In [50]:

    
from __future__ import division
import numpy as np
import pandas as pd
import matplotlib.pyplot as plt

%matplotlib inline

Linear Regression

Linear regression is a type of parametrized model identification problem in which we assume a linear relationship between the input and output variables.

For a simple regression over a set of $N$ input-output pairs $(x_i, y_i)$, we assume that the output $y$ has the following dependence on input $x$: $$y = m x + b,$$ where $m$ and $b$ are model parameters that must be recovered from the data.



In [27]:

    
# read in data
df = pd.read_csv('Table7-1.csv', skiprows=[0]).rename(index=str, columns=(lambda x: x.strip()))
df['Rating'] = df['Rating'].apply(lambda x: x.strip())



In [46]:

    
# data visualization
plt.scatter(df.Size, df.Price);
plt.plot(df.Size, df.Size*1.2-400, 'r');
plt.xlim([400, 1080]);
plt.ylim([250, 700]);

A standard approach is to select $m$ and $b$ that minimize the mean squared error (MSE) over the available dataset. For a given value of $m$ and $b$, and estimated output $\hat{y}$, the MSE is defined as: $$MSE(m,b) = \frac{1}{2N} \sum_{i=1}^N \left(\hat{y}_i - y_i\right)^2 = \frac{1}{2N} \sum_{i=1}^N \left(m x_i + b - y_i\right)^2.$$



In [198]:

    
# the MSE for various values of slope m and y-intercept b:
m = np.linspace(-10, 15, 40);
b = np.linspace(-3000, 3000, 20);
MSEmb = np.zeros((len(m), len(b)));
for ii in range(len(m)):
    for jj in range(len(b)):
        MSEmb[ii,jj] = sum((m[ii]*df.Size + b[jj] - df.Price)**2)/(2*len(df))



In [199]:

    
plt.pcolor(b, m, MSEmb);

Minimizing Error

To minimize the MSE, consider the derivative with respect to each of the model parameters. The minimum MSE occurs where the derivative is zero with respect to both parameters:

$$\frac{\partial MSE}{\partial m} = \frac{1}{N} \sum_{i=1}^N ((m x_i + b) - y_i)x_i = 0 \Rightarrow m = \frac{\sum_{i=1}^N (b - y_i)x_i}{\sum_{i=1}^N x_i^2}$$$$\frac{\partial MSE}{\partial b} = \frac{1}{N} \sum_{i=1}^N ((m x_i + b) - y_i) = 0 \Rightarrow b = \frac{\sum_{i=1}^N (m x_i - y_i)}{N}$$

This gives you a set of two coupled linear equations, which can be solved exactly... but it is often useful to use a more generally applicable iterative method like gradient descent.

Gradient Descent

Gradient descent is a function-minimization (maximization) method that is used in a wide range of applications.

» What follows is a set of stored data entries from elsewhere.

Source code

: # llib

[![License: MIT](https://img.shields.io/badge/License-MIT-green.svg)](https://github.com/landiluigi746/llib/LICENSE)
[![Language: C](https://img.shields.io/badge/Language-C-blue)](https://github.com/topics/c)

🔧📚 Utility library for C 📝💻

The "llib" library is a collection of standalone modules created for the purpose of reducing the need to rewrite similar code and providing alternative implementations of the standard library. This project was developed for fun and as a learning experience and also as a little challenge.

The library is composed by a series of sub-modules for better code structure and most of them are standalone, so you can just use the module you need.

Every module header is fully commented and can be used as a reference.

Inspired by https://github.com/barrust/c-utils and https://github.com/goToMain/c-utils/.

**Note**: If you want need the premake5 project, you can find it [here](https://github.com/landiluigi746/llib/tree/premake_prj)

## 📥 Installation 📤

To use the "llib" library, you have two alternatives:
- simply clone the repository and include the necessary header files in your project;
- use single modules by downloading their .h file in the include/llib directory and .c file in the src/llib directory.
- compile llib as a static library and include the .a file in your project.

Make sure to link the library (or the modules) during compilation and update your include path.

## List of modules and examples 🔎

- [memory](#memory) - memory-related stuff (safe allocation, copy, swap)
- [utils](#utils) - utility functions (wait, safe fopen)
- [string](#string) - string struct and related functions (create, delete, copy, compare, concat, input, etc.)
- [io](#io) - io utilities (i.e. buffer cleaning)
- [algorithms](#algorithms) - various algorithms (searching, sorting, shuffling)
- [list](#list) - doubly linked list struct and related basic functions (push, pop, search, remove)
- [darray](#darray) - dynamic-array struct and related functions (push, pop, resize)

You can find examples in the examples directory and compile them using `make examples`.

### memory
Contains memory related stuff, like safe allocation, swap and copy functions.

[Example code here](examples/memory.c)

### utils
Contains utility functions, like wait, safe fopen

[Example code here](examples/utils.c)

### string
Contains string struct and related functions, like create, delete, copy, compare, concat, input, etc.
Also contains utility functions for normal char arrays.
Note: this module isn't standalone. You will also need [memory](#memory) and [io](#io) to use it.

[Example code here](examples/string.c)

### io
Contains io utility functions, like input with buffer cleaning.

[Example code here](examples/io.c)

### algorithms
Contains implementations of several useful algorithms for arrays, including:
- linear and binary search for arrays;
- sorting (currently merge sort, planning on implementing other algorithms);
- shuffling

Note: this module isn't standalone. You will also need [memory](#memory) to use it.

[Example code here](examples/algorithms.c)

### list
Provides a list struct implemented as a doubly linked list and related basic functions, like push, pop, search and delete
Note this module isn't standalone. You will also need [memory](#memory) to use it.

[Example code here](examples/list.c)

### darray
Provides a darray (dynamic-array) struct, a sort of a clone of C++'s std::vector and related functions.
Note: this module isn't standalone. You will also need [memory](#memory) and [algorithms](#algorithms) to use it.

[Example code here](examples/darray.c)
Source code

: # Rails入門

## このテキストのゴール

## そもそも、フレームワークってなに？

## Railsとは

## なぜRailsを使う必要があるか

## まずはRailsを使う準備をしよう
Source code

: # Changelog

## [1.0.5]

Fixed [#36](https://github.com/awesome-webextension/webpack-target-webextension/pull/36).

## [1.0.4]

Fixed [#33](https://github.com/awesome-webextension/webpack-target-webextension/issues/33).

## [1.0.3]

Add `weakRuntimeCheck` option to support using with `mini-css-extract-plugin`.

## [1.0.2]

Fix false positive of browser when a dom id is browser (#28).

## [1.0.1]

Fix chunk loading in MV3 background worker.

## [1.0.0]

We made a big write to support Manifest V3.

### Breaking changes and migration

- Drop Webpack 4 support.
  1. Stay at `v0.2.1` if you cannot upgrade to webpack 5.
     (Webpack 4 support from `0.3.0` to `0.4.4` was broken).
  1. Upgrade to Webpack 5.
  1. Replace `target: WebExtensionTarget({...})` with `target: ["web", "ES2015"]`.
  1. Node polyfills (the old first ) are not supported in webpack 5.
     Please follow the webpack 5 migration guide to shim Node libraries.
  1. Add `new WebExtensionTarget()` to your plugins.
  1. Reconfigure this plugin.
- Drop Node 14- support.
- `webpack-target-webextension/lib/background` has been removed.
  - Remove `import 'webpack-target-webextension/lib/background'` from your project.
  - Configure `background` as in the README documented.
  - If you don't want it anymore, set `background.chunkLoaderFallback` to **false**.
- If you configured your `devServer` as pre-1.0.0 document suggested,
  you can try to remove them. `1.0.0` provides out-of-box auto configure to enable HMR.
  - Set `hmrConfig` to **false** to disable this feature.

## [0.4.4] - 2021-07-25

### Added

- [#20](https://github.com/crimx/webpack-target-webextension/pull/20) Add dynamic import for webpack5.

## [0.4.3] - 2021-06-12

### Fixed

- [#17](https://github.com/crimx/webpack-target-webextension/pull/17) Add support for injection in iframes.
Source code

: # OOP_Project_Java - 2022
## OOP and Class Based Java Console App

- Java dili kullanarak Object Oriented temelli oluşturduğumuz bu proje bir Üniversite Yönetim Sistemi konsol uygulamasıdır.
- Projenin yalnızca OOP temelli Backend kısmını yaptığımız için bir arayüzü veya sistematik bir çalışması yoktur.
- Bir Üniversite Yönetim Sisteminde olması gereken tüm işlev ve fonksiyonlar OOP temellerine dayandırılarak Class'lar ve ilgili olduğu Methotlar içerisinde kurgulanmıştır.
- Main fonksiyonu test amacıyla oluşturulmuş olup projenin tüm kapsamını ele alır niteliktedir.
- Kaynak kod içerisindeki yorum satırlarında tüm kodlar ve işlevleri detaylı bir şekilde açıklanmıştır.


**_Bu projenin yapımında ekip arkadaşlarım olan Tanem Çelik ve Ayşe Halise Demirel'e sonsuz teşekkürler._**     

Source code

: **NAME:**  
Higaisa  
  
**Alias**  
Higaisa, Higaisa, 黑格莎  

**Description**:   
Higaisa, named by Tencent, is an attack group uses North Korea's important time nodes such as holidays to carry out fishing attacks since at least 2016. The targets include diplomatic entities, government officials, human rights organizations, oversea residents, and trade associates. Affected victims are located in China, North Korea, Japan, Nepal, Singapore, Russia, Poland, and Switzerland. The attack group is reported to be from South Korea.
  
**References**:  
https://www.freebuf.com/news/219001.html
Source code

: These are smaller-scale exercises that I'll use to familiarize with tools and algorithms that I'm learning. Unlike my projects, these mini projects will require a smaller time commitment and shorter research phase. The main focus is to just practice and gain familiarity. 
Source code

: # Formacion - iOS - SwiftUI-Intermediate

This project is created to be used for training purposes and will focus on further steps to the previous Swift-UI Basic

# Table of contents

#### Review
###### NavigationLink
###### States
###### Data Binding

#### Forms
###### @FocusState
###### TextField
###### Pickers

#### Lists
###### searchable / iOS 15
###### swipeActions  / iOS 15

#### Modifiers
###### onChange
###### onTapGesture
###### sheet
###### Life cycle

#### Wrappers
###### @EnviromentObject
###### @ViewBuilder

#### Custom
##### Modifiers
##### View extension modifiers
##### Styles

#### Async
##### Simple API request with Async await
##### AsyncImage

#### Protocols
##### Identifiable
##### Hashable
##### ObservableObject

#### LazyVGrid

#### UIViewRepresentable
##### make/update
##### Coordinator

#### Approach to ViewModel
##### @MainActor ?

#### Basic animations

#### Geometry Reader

"Running down (up) hill" along direction of steepest descent (ascent).
Can be slow to converge
Can get stuck in local minima (maxima) (exception: convex problems, which only have one minimum (maximum))

How it works:

Say we're optimizing $q = (b, m)$. At time step $i$, we have parameters $q_i = (b_i, m_i)$. We update the values using: $$q_{i+1} = q_i - \alpha \frac{{\rm d}MSE}{{\rm d}q},$$ where $\alpha$ is the learning rate and $\frac{{\rm d}MSE}{{\rm d}q} = \left(\frac{\partial MSE}{\partial b}, \frac{\partial MSE}{\partial m} \right)$.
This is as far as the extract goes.